First of all cyberspace is not real. It’s an invention of human beings that only exists on computers, cell phones and other electronic devices. It only lives when we turn on those devices and choose to partake of the content thus delivered.
Secondly, The Internet, and all that therein lies, is available to everyone, not just liberals, Progressives, intellectuals, environmentalists, anarchists, terrorists, academics and Tea Party-ists. Everyone. Rich people, businesses and business people, governments, NGOs, non-profits, smart people and dumb people.
It’s kinda like a box of chocolates…
When we choose to partake of the Internet and its contents, we choose to expose ourselves to all that it contains, some of it to our liking and some of it not.
Thirdly, The Internet is global, beyond national borders, beyond cultural and societal boundaries, beyond language, beyond space, beyond time. What one may consider right and proper in one’s own cultural milieu, may turn out to be improper, abhorrent or even illegal in someone else’s.
All of these realities impose a certain onus on the part of Internet travelers to exercise a modicum of self-responsibility when interacting in Cyberspace. One cannot expect The Internet to respond to one’s expectations, cultural norms and personal sense of morality.
It’s a Zen thing. I am. The Internet is. I am not the Internet. The Internet is not me.
I go to Facebook occasionally, mostly to keep track of my younger relatives who display much of their life on this social medium. I don’t put my personal information on Facebook, so there’s nothing there for Facebookers to sell to others. I’ve turned off all of the features beloved of many Facebook acolytes, blocked advertisements, turned off apps, eschewed connections, isolated Facebook following in my browser, and generally put Facebook in a sealed box that only I can add to or take from. Same same for Google and Apple.
I use Firefox and Thunderbird for browser and email client, open source programs with plentiful security features. I use ad blocker and anti-tracker extensions so my surfing and download history is unrecorded and stays in my own control.
I don’t look to Facebook for news nor to choose which web sites I see and interact with. Same same for Google and Apple. I don’t store data in The Cloud, nor do I depend on Cloud based apps. I back up locally and keep my files to myself.

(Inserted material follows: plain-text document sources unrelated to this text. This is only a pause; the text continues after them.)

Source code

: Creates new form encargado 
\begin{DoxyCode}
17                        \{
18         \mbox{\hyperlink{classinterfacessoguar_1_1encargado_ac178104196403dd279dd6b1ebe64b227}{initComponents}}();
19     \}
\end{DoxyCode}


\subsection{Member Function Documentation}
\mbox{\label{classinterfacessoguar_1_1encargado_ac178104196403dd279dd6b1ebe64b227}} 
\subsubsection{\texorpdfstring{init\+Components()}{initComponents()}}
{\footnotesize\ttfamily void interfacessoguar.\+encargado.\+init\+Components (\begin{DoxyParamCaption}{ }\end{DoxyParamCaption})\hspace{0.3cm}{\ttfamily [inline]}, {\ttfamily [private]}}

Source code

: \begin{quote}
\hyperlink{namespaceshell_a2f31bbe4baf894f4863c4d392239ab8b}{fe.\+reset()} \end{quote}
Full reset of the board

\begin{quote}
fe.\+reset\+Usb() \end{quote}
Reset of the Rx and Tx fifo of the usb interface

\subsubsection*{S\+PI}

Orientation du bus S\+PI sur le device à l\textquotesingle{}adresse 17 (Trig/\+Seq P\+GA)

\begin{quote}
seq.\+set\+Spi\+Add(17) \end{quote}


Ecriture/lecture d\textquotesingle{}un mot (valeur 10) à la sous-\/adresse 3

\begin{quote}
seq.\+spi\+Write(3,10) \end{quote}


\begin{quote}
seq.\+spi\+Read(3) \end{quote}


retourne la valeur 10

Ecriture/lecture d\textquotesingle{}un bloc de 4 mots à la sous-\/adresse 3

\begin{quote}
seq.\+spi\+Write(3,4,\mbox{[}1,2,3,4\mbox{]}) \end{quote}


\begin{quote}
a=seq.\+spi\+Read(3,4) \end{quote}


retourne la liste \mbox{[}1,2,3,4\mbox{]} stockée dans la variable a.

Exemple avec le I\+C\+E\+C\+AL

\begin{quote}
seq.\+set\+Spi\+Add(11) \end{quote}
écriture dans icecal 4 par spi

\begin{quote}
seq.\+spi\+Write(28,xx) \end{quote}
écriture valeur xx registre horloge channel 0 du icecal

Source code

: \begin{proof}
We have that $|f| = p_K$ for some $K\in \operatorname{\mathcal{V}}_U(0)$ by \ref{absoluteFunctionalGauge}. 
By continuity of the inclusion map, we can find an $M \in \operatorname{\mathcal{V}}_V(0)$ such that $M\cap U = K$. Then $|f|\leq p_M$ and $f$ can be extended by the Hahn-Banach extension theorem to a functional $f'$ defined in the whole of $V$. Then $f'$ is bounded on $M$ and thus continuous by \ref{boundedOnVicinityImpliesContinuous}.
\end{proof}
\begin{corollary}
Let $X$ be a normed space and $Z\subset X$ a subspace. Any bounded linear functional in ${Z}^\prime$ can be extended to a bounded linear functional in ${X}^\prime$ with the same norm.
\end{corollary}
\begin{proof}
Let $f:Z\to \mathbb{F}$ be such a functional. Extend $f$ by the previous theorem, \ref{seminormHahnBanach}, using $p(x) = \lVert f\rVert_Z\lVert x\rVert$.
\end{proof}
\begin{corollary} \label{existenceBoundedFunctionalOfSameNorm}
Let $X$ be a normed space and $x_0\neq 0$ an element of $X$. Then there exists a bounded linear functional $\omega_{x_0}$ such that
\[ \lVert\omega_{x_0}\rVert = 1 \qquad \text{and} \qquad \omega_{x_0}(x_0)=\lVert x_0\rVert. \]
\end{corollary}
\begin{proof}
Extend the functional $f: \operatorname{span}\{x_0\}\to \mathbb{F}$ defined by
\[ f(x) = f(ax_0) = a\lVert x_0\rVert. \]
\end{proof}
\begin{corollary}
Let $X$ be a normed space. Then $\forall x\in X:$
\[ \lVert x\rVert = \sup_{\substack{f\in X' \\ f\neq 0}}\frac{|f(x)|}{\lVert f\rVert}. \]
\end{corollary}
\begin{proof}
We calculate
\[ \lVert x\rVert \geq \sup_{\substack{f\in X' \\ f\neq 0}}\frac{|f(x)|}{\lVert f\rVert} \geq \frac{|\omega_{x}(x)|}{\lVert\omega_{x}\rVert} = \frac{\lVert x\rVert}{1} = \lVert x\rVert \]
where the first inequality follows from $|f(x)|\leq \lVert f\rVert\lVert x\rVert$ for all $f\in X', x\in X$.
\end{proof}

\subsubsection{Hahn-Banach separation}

In other words, I take responsibility for my own cyber security and anonymity. I’m not concerned that Facebook and Google have deleted some accounts that don’t meet their specifications. They are corporations after all, not government entities. And there are a myriad of opportunities to access the exact same content in other Cyber-venues.
I am far more concerned with increasing trends in local, state and federal government entities toward secrecy and lack of transparency, and the influence of growth and development interests in fomenting public policies. Privacy is the right of individuals, not governments. More on this later.
The actions of private corporations do not pose a threat to democracy and personal liberty. We all have the power to choose whether we interact with corporations or not. Human beings in corporations have the power to choose whether or not to accept employment in corporations, or to continue when corporate activities offend their sense of propriety. No one forces us to bend to corporate bidding.
Freedom consists of freedom of choice and the intelligence to choose wisely for one’s own benefit. When we give others the power to choose for us, we abrogate our responsibilities to self-determination, self government and freedom.